RADARINDONESIANEWS. COM, JAKARTA – Belakangan isu “radikalisme” santer dibahas diberbagai media baik cetak, elektronik, dan dunia maya.
Intensifikasi pemerintah melawan radikalisme terus digencarkan hingga pemerintah menerbitkan Surat Keputusan Bersama (SKB) 11 Menteri tentang penanganan radikalisme pada Aparatur Sipil Negara (ASN).
Bukannya fokus terhadap permasalahan utang yang menumpuk dan imbasnya yang mengerikan, serta realisasi janji-janji yang telah disematkan, kementrianpun sibuk membahas radikalisme di mana objek bidiknya adalah ajaran Islam.
Dimulai dari kehebohan pelarangan cadar dan cingkrang yang menuai banyak kecaman, hingga pengawasan terhadap penceramah dan materi ceramah, aktivitas majelis taklim, PAUD dan TK, bahkan homeschooling sekalipun tak luput dari bidikkan penguasa. materi Khilafah dan jihadpun dihapus dari buku-buku MI, MTs, dan MA (republika.com, 7/12/2019).

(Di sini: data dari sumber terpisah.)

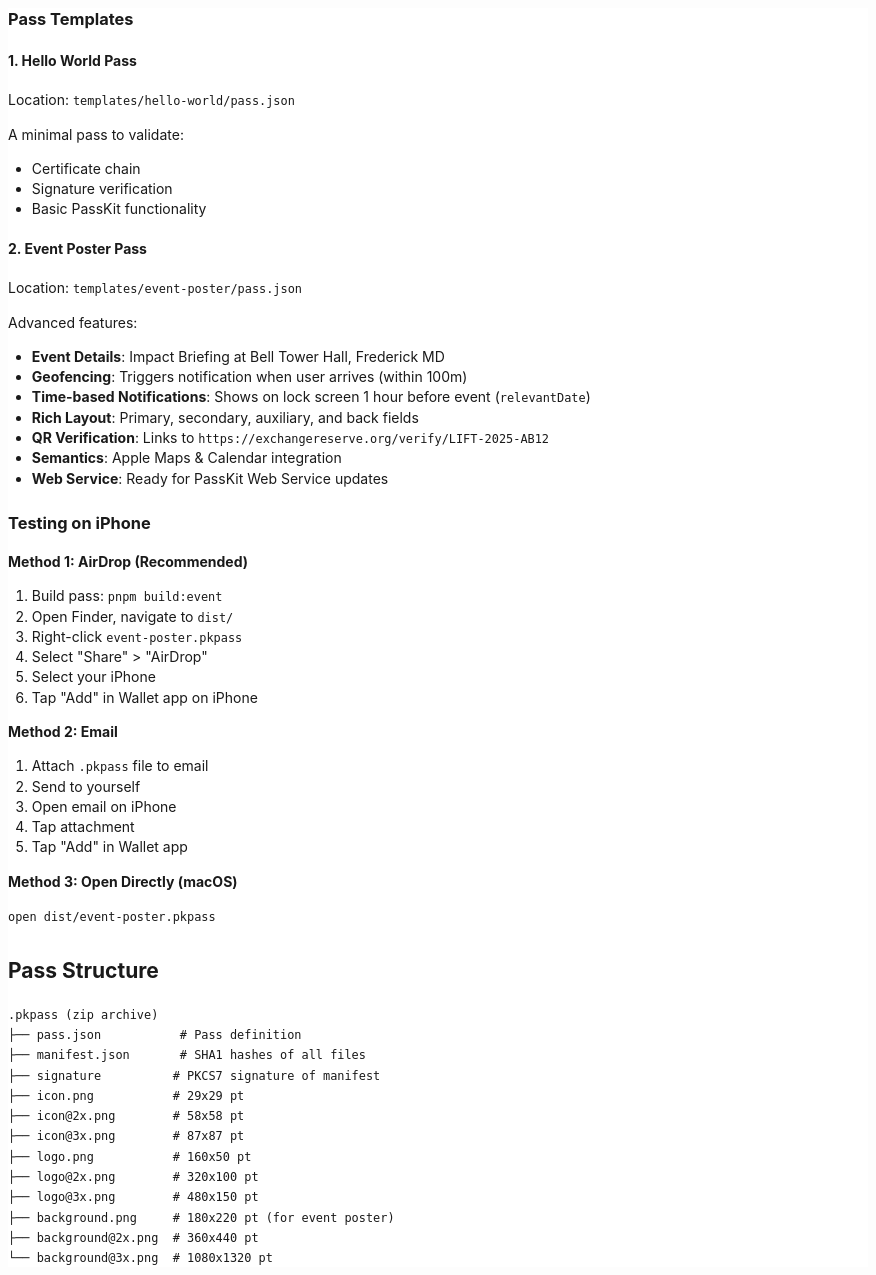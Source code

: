 ### Pass Templates

#### 1. Hello World Pass
Location: `templates/hello-world/pass.json`

A minimal pass to validate:
- Certificate chain
- Signature verification
- Basic PassKit functionality

#### 2. Event Poster Pass
Location: `templates/event-poster/pass.json`

Advanced features:
- **Event Details**: Impact Briefing at Bell Tower Hall, Frederick MD
- **Geofencing**: Triggers notification when user arrives (within 100m)
- **Time-based Notifications**: Shows on lock screen 1 hour before event (`relevantDate`)
- **Rich Layout**: Primary, secondary, auxiliary, and back fields
- **QR Verification**: Links to `https://exchangereserve.org/verify/LIFT-2025-AB12`
- **Semantics**: Apple Maps & Calendar integration
- **Web Service**: Ready for PassKit Web Service updates

### Testing on iPhone

**Method 1: AirDrop (Recommended)**
1. Build pass: `pnpm build:event`
2. Open Finder, navigate to `dist/`
3. Right-click `event-poster.pkpass`
4. Select "Share" > "AirDrop"
5. Select your iPhone
6. Tap "Add" in Wallet app on iPhone

**Method 2: Email**
1. Attach `.pkpass` file to email
2. Send to yourself
3. Open email on iPhone
4. Tap attachment
5. Tap "Add" in Wallet app

**Method 3: Open Directly (macOS)**
```bash
open dist/event-poster.pkpass
```

## Pass Structure

```
.pkpass (zip archive)
├── pass.json           # Pass definition
├── manifest.json       # SHA1 hashes of all files
├── signature          # PKCS7 signature of manifest
├── icon.png           # 29x29 pt
├── icon@2x.png        # 58x58 pt
├── icon@3x.png        # 87x87 pt
├── logo.png           # 160x50 pt
├── logo@2x.png        # 320x100 pt
├── logo@3x.png        # 480x150 pt
├── background.png     # 180x220 pt (for event poster)
├── background@2x.png  # 360x440 pt
└── background@3x.png  # 1080x1320 pt
```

Melalui wawancara pada segmen TV One, Apa Kabar Indonesia (10/12/2019), Dirjen Pendidikan Islam Kemenag, Kamarudin Amin menjelaskan bahwa materi Khilafah dan jihad tetap ada namun dibahas hanya dari sisi sejarahnya saja. Padahal, Khilafah dan jihad adalah ajaran Islam yang ditinjau dari segi historis tidak bisa dipisahkan dari fiqih Islam itu sendiri. Meskipun demikian, penolakan dan kecaman terus menyerbu manuver pemerintah yang fobia terhadap Islam.

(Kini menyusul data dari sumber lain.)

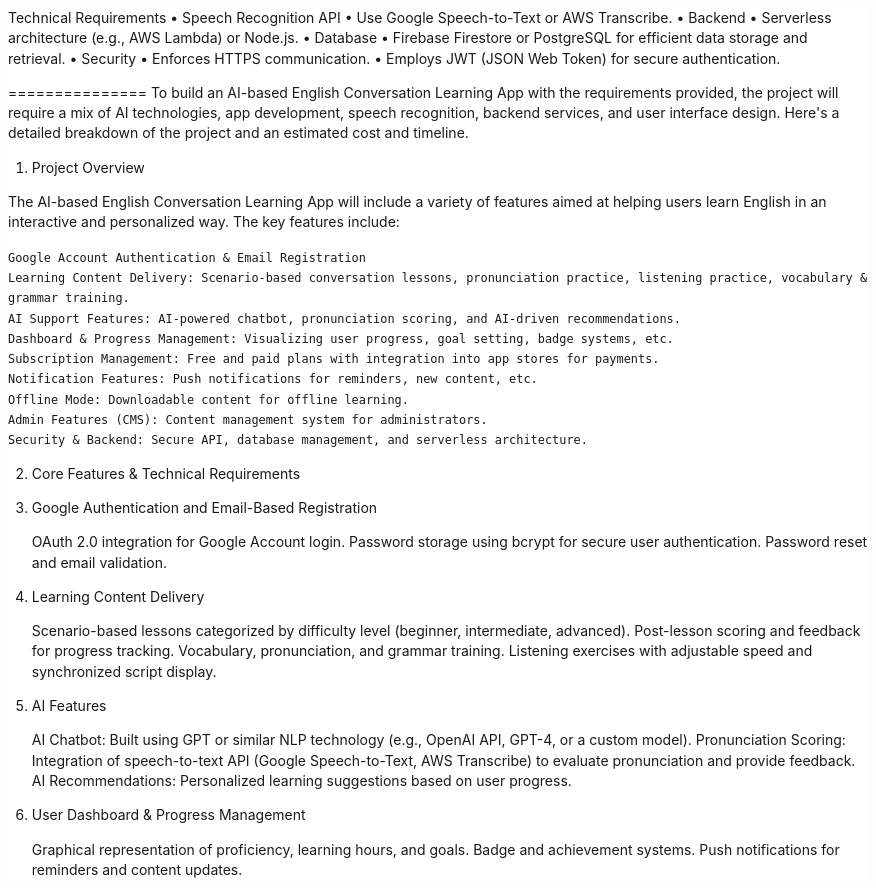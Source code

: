 Technical Requirements
• Speech Recognition API
• Use Google Speech-to-Text or AWS Transcribe.
• Backend
• Serverless architecture (e.g., AWS Lambda) or Node.js.
• Database
• Firebase Firestore or PostgreSQL for efficient data storage and retrieval.
• Security
• Enforces HTTPS communication.
• Employs JWT (JSON Web Token) for secure authentication.

===============
To build an AI-based English Conversation Learning App with the requirements provided, the project will require a mix of AI technologies, app development, speech recognition, backend services, and user interface design. Here's a detailed breakdown of the project and an estimated cost and timeline.
1. Project Overview

The AI-based English Conversation Learning App will include a variety of features aimed at helping users learn English in an interactive and personalized way. The key features include:

    Google Account Authentication & Email Registration
    Learning Content Delivery: Scenario-based conversation lessons, pronunciation practice, listening practice, vocabulary & grammar training.
    AI Support Features: AI-powered chatbot, pronunciation scoring, and AI-driven recommendations.
    Dashboard & Progress Management: Visualizing user progress, goal setting, badge systems, etc.
    Subscription Management: Free and paid plans with integration into app stores for payments.
    Notification Features: Push notifications for reminders, new content, etc.
    Offline Mode: Downloadable content for offline learning.
    Admin Features (CMS): Content management system for administrators.
    Security & Backend: Secure API, database management, and serverless architecture.

2. Core Features & Technical Requirements
1. Google Authentication and Email-Based Registration

    OAuth 2.0 integration for Google Account login.
    Password storage using bcrypt for secure user authentication.
    Password reset and email validation.

2. Learning Content Delivery

    Scenario-based lessons categorized by difficulty level (beginner, intermediate, advanced).
    Post-lesson scoring and feedback for progress tracking.
    Vocabulary, pronunciation, and grammar training.
    Listening exercises with adjustable speed and synchronized script display.

3. AI Features

    AI Chatbot: Built using GPT or similar NLP technology (e.g., OpenAI API, GPT-4, or a custom model).
    Pronunciation Scoring: Integration of speech-to-text API (Google Speech-to-Text, AWS Transcribe) to evaluate pronunciation and provide feedback.
    AI Recommendations: Personalized learning suggestions based on user progress.

4. User Dashboard & Progress Management

    Graphical representation of proficiency, learning hours, and goals.
    Badge and achievement systems.
    Push notifications for reminders and content updates.
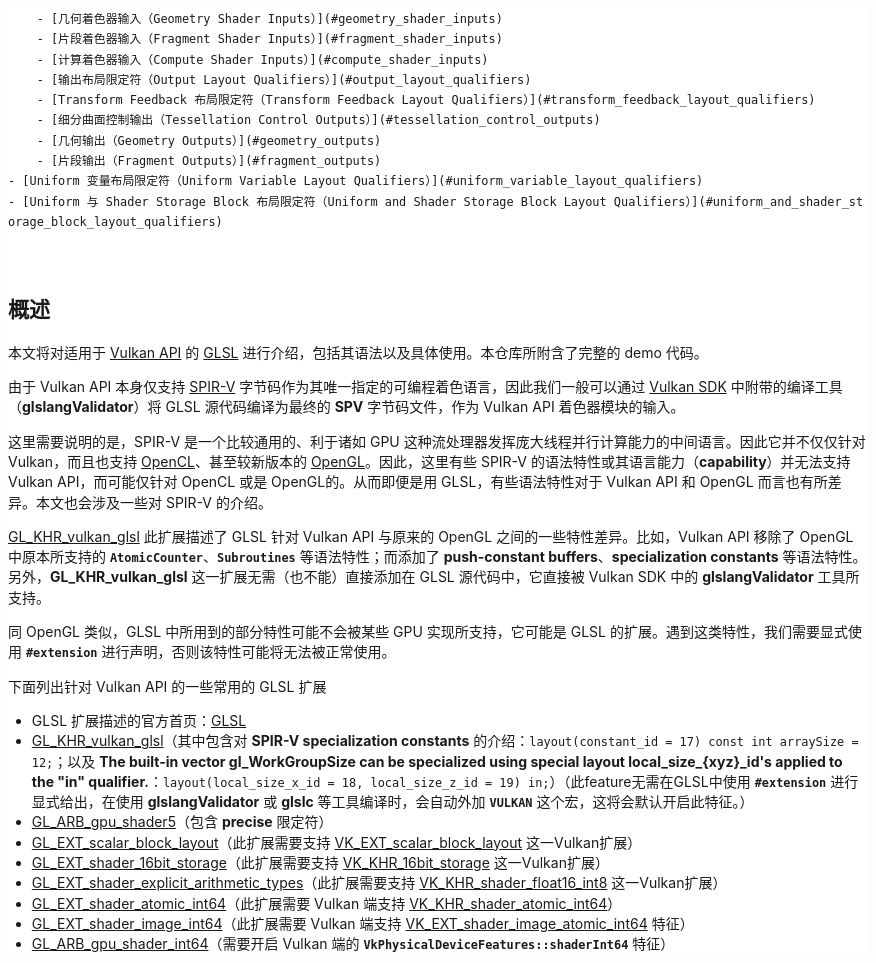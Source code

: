         - [几何着色器输入（Geometry Shader Inputs）](#geometry_shader_inputs)
        - [片段着色器输入（Fragment Shader Inputs）](#fragment_shader_inputs)
        - [计算着色器输入（Compute Shader Inputs）](#compute_shader_inputs)
        - [输出布局限定符（Output Layout Qualifiers）](#output_layout_qualifiers)
        - [Transform Feedback 布局限定符（Transform Feedback Layout Qualifiers）](#transform_feedback_layout_qualifiers)
        - [细分曲面控制输出（Tessellation Control Outputs）](#tessellation_control_outputs)
        - [几何输出（Geometry Outputs）](#geometry_outputs)
        - [片段输出（Fragment Outputs）](#fragment_outputs)
    - [Uniform 变量布局限定符（Uniform Variable Layout Qualifiers）](#uniform_variable_layout_qualifiers)
    - [Uniform 与 Shader Storage Block 布局限定符（Uniform and Shader Storage Block Layout Qualifiers）](#uniform_and_shader_storage_block_layout_qualifiers)

<br />

## <a name="overview"></a> 概述

本文将对适用于 [Vulkan API](https://www.vulkan.org/) 的 [GLSL](https://registry.khronos.org/OpenGL/specs/gl/GLSLangSpec.4.60.pdf) 进行介绍，包括其语法以及具体使用。本仓库所附含了完整的 demo 代码。

由于 Vulkan API 本身仅支持 [SPIR-V](https://www.khronos.org/spir/) 字节码作为其唯一指定的可编程着色语言，因此我们一般可以通过 [Vulkan SDK](https://www.vulkan.org/tools#download-these-essential-development-tools) 中附带的编译工具（**glslangValidator**）将 GLSL 源代码编译为最终的 **SPV** 字节码文件，作为 Vulkan API 着色器模块的输入。

这里需要说明的是，SPIR-V 是一个比较通用的、利于诸如 GPU 这种流处理器发挥庞大线程并行计算能力的中间语言。因此它并不仅仅针对 Vulkan，而且也支持 [OpenCL](https://www.khronos.org/opencl/)、甚至较新版本的 [OpenGL](https://www.khronos.org/opengl/)。因此，这里有些 SPIR-V 的语法特性或其语言能力（**capability**）并无法支持 Vulkan API，而可能仅针对 OpenCL 或是 OpenGL的。从而即便是用 GLSL，有些语法特性对于 Vulkan API 和 OpenGL 而言也有所差异。本文也会涉及一些对 SPIR-V 的介绍。

[GL_KHR_vulkan_glsl](https://github.com/KhronosGroup/GLSL/blob/master/extensions/khr/GL_KHR_vulkan_glsl.txt) 此扩展描述了 GLSL 针对 Vulkan API 与原来的 OpenGL 之间的一些特性差异。比如，Vulkan API 移除了 OpenGL 中原本所支持的 **`AtomicCounter`**、**`Subroutines`** 等语法特性；而添加了 **push-constant buffers**、**specialization constants** 等语法特性。另外，**GL_KHR_vulkan_glsl** 这一扩展无需（也不能）直接添加在 GLSL 源代码中，它直接被 Vulkan SDK 中的 **glslangValidator** 工具所支持。

同 OpenGL 类似，GLSL 中所用到的部分特性可能不会被某些 GPU 实现所支持，它可能是 GLSL 的扩展。遇到这类特性，我们需要显式使用 **`#extension`** 进行声明，否则该特性可能将无法被正常使用。

下面列出针对 Vulkan API 的一些常用的 GLSL 扩展

- GLSL 扩展描述的官方首页：[GLSL](https://github.com/KhronosGroup/GLSL)
- [GL_KHR_vulkan_glsl](https://github.com/KhronosGroup/GLSL/blob/master/extensions/khr/GL_KHR_vulkan_glsl.txt)（其中包含对 **SPIR-V specialization constants** 的介绍：`layout(constant_id = 17) const int arraySize = 12;`；以及 **The built-in vector gl_WorkGroupSize can be specialized using special
    layout local\_size\_{xyz}\_id's applied to the "in" qualifier.**：`layout(local_size_x_id = 18, local_size_z_id = 19) in;`）（此feature无需在GLSL中使用 **`#extension`** 进行显式给出，在使用 **glslangValidator** 或 **glslc** 等工具编译时，会自动外加 **`VULKAN`** 这个宏，这将会默认开启此特征。）
- [GL_ARB_gpu_shader5](https://registry.khronos.org/OpenGL/extensions/ARB/ARB_gpu_shader5.txt)（包含 **precise** 限定符）
- [GL_EXT_scalar_block_layout](https://github.com/KhronosGroup/GLSL/blob/master/extensions/ext/GL_EXT_scalar_block_layout.txt)（此扩展需要支持 [VK_EXT_scalar_block_layout](https://registry.khronos.org/vulkan/specs/1.3-extensions/man/html/VK_EXT_scalar_block_layout.html) 这一Vulkan扩展）
- [GL_EXT_shader_16bit_storage](https://github.com/KhronosGroup/GLSL/blob/master/extensions/ext/GL_EXT_shader_16bit_storage.txt)（此扩展需要支持 [VK_KHR_16bit_storage](https://registry.khronos.org/vulkan/specs/1.3-extensions/man/html/VK_KHR_16bit_storage.html)  这一Vulkan扩展）
- [GL_EXT_shader_explicit_arithmetic_types](https://github.com/KhronosGroup/GLSL/blob/master/extensions/ext/GL_EXT_shader_explicit_arithmetic_types.txt)（此扩展需要支持 [VK_KHR_shader_float16_int8](https://registry.khronos.org/vulkan/specs/1.3-extensions/man/html/VK_KHR_shader_float16_int8.html) 这一Vulkan扩展）
- [GL_EXT_shader_atomic_int64](https://github.com/KhronosGroup/GLSL/blob/master/extensions/ext/GL_EXT_shader_atomic_int64.txt)（此扩展需要 Vulkan 端支持 [VK_KHR_shader_atomic_int64](https://registry.khronos.org/vulkan/specs/1.3-extensions/man/html/VK_KHR_shader_atomic_int64.html)）
- [GL_EXT_shader_image_int64](https://registry.khronos.org/vulkan/specs/1.3-extensions/man/html/VK_EXT_shader_image_atomic_int64.html)（此扩展需要 Vulkan 端支持 [VK_EXT_shader_image_atomic_int64](https://registry.khronos.org/vulkan/specs/1.3-extensions/man/html/VK_EXT_shader_image_atomic_int64.html) 特征）
- [GL_ARB_gpu_shader_int64](https://www.khronos.org/registry/OpenGL/extensions/ARB/ARB_gpu_shader_int64.txt)（需要开启 Vulkan 端的 **`VkPhysicalDeviceFeatures::shaderInt64`** 特征）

Lalu apa motivasi di balik gencarnya langkah pemerintah ini?
Proyek Global Membendung Kebangkitan Islam
Sungguh kejam dan licik. Apa yang terjadi hari ini sesungguhnya tidak terlepas dari agenda global. Tepatnya tanggal 21 Mei 2017, Presiden Amerika Serikat Donald Trump menyerukan kepada negara-negara Islam untuk memimpin upaya memerangi radikalisme.
Hal itu disampaikan Trump dalam pidato di hadapan para pemimpin dari 55 negara Muslim dalam pertemuan di Riyadh, Arab Saudi, sebagai bagian dari lawatan perdananya ke luar negeri. Di laman kompas. com tertanggal (22/5/2017) itu, Trump meminta 55 pemimpin negara yang hadir untuk mengusir mereka dari muka bumi ini.
Perang melawan Islam memang telah bertransformasi dari “Global War on Terrorism” menjadi “Global War on Radicalism”.
Semua merupakan proyek global untuk membendung ghiroh ummat menuju kejayaannya. Apalagi dapat disaksikan semangat hijrah telah menjadi fenomena dimasyarakat kita. Bahkan artispun tak mau kalah menjadi influencer kebangkitan umat sekalipun harus dicap sebagai artis radikal.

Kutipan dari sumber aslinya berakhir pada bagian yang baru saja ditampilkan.